Document images with source code:
*** Block opens ***
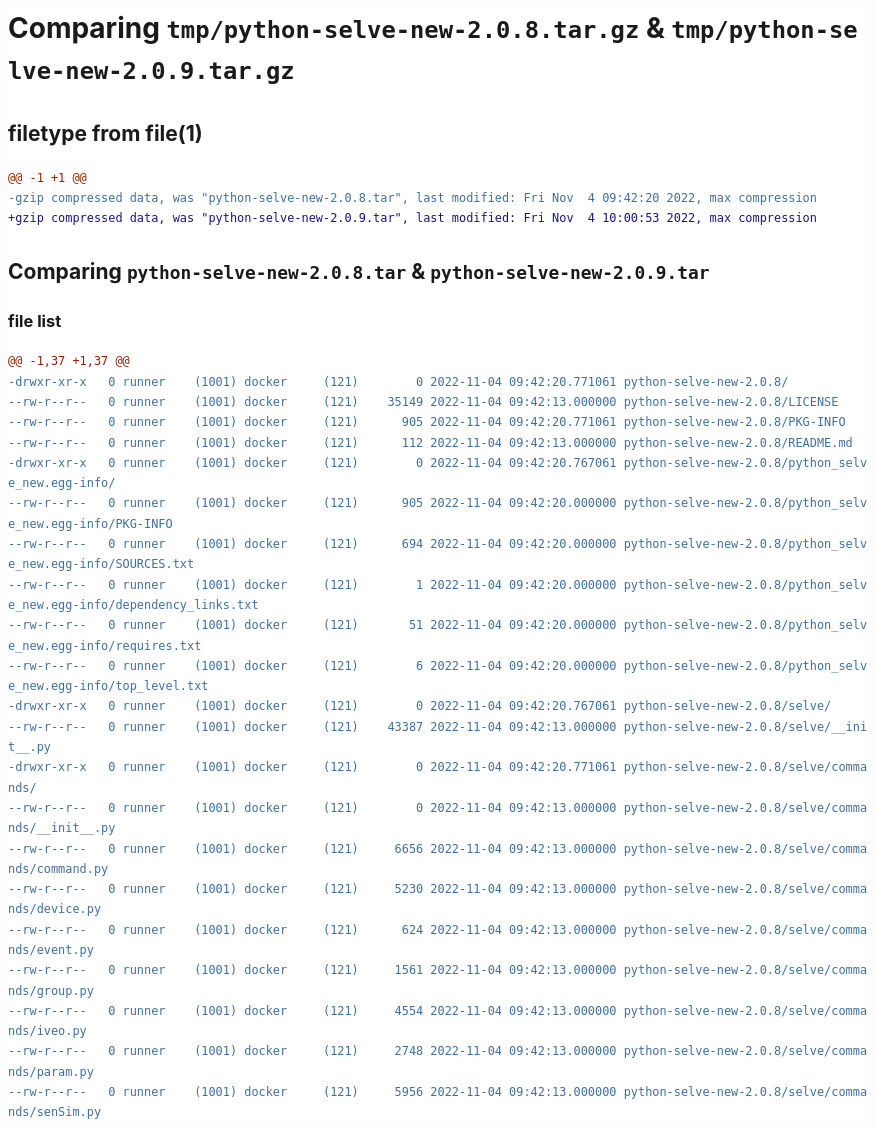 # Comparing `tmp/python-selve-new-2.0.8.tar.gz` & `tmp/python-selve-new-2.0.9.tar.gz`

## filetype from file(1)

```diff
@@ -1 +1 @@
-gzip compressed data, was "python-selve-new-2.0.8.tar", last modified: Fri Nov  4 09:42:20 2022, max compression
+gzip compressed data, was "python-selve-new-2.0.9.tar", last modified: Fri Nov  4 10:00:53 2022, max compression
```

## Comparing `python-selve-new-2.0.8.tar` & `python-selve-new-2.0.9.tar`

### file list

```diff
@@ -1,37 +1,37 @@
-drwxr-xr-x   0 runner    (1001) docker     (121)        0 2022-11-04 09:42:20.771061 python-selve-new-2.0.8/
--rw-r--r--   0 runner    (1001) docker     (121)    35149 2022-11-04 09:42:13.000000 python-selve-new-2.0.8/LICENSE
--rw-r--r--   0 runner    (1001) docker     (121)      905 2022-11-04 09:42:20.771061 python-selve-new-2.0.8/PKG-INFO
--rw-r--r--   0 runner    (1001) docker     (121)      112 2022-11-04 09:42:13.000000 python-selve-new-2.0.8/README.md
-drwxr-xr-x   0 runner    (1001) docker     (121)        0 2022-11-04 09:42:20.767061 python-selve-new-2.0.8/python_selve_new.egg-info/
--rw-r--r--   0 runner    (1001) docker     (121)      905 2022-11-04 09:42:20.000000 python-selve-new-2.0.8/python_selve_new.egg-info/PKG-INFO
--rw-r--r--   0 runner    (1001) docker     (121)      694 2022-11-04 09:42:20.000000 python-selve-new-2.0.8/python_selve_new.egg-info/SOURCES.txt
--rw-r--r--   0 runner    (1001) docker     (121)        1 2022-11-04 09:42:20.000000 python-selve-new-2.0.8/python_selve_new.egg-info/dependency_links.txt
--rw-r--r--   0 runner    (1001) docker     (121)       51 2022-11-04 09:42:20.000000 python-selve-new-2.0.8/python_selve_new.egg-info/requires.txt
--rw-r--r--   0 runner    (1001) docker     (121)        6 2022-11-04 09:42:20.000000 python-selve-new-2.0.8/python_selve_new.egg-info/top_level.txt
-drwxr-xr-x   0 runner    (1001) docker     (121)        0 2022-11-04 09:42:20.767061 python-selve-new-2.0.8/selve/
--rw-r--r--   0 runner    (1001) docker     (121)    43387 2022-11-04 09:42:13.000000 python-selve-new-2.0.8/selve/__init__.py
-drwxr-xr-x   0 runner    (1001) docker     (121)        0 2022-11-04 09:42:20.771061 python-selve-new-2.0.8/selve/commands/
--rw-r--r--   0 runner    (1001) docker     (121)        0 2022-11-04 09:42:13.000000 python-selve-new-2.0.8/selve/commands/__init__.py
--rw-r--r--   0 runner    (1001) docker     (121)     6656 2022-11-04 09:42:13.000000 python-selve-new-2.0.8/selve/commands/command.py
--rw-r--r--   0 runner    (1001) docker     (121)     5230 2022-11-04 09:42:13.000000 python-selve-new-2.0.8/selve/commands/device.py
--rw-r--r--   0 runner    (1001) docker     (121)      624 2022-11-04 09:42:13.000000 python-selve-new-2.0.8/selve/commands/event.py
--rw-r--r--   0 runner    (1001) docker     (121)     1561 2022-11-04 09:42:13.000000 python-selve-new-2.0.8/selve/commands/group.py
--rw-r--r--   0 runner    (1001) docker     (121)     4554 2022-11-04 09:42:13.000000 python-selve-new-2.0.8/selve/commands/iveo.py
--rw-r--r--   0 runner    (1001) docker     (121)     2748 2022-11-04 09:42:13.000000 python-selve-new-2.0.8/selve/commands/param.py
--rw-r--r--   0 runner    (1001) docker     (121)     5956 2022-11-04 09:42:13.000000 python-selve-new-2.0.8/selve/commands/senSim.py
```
*** Block closes ***
*** Block opens ***
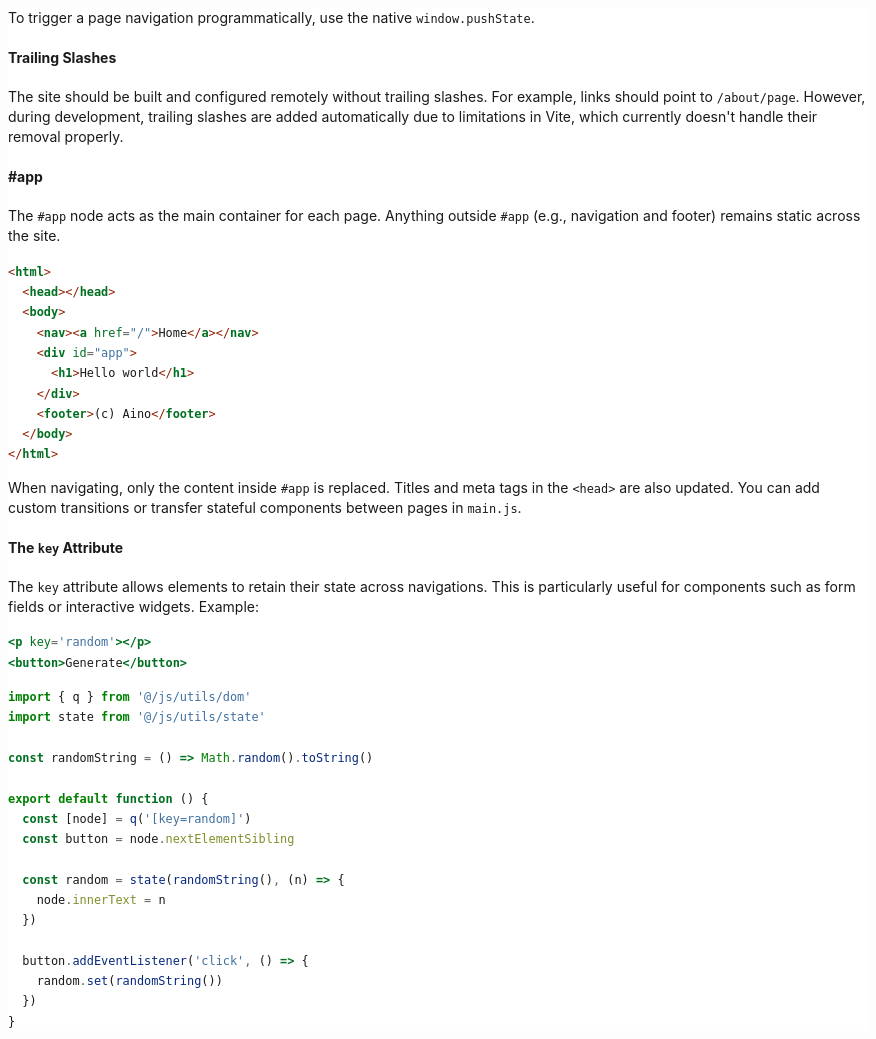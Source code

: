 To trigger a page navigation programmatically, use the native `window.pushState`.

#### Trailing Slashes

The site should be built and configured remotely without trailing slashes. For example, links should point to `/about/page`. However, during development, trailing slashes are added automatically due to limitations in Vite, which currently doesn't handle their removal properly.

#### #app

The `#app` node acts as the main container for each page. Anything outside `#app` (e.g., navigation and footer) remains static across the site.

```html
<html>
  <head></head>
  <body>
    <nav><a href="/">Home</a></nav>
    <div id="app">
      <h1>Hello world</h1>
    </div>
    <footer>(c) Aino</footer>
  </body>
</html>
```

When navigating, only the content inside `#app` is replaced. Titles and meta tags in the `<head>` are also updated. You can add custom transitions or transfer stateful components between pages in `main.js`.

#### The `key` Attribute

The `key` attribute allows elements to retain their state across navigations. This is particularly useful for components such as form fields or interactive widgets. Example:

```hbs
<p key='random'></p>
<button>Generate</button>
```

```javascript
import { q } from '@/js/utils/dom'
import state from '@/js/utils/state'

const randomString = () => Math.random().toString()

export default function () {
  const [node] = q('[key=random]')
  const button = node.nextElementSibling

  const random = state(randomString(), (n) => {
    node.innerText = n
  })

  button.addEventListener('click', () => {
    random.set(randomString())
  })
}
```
*** Block closes ***
Aim of the exercise
The number of lines in the entries holding the word "components" is what is needed. Supply that number only.

Exercise response
2